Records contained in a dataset
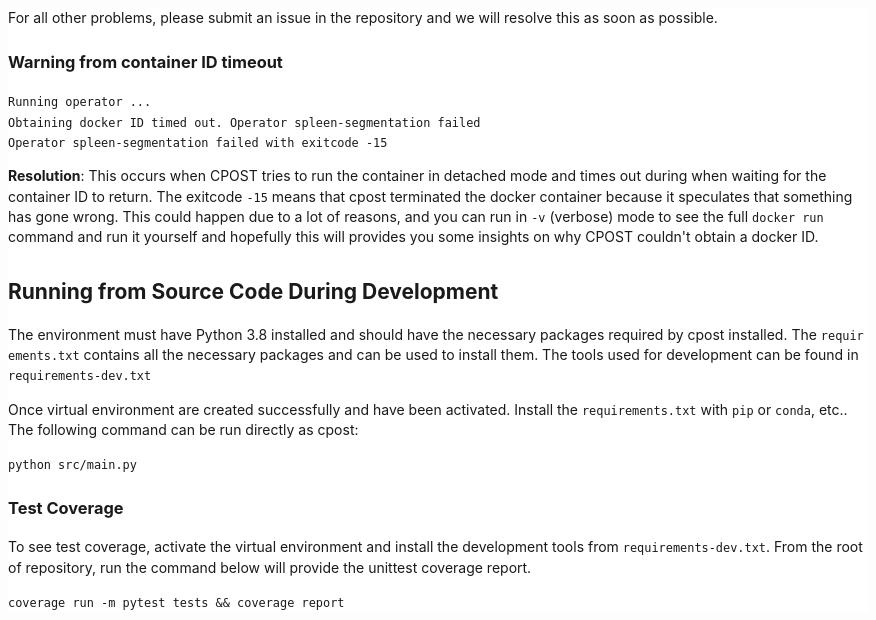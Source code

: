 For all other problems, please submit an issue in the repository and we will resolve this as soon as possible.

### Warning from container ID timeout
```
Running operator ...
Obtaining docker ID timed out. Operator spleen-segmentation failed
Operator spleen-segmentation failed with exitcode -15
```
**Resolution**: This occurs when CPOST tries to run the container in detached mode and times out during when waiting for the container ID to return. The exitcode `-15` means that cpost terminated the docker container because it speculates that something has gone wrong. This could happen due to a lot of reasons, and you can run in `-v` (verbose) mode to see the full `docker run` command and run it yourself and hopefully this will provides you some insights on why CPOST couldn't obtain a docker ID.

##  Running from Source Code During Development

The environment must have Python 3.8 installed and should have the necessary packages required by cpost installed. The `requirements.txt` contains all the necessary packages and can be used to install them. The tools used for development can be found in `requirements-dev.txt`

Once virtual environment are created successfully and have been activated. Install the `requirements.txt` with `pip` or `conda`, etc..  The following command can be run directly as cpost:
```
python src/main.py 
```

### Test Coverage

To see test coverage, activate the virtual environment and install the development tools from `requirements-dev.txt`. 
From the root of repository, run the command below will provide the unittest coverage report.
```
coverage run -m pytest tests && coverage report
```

What to work on ▸ Could you print the lines of the records above from the one containing "From the root" through the last, exactly and with no additions?

Task solution ▸
From the root of repository, run the command below will provide the unittest coverage report.
```
coverage run -m pytest tests && coverage report
```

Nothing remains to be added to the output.